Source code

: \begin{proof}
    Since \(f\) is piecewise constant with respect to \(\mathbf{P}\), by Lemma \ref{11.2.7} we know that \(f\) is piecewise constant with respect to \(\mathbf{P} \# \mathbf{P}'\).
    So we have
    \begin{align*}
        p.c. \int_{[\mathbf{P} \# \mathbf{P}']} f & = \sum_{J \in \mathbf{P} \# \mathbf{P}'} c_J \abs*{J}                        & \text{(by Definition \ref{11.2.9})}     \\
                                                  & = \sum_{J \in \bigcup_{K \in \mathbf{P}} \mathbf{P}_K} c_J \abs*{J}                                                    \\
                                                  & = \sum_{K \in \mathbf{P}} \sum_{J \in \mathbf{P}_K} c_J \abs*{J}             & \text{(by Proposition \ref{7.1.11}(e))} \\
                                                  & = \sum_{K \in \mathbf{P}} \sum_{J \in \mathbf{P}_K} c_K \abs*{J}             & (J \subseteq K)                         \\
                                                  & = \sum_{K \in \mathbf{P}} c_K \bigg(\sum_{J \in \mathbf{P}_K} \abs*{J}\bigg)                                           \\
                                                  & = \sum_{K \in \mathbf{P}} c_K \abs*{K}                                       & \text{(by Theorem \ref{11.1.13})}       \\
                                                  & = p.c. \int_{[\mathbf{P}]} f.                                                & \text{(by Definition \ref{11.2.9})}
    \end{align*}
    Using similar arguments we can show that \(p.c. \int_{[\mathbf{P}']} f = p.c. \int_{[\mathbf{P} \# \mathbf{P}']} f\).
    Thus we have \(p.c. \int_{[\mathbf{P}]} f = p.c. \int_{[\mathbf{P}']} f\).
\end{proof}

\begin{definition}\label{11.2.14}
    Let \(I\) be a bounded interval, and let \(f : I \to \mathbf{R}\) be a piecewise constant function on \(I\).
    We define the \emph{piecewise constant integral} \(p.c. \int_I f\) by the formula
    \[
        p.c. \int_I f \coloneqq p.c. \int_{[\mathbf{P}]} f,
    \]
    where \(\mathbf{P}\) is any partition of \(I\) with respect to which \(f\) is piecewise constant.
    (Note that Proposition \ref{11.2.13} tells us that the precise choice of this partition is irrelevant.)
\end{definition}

==================================================

From the data above, copy each line with the string "that" in it.

Solved exercise:
    Since \(f\) is piecewise constant with respect to \(\mathbf{P}\), by Lemma \ref{11.2.7} we know that \(f\) is piecewise constant with respect to \(\mathbf{P} \# \mathbf{P}'\).
    Using similar arguments we can show that \(p.c. \int_{[\mathbf{P}']} f = p.c. \int_{[\mathbf{P} \# \mathbf{P}']} f\).
    (Note that Proposition \ref{11.2.13} tells us that the precise choice of this partition is irrelevant.)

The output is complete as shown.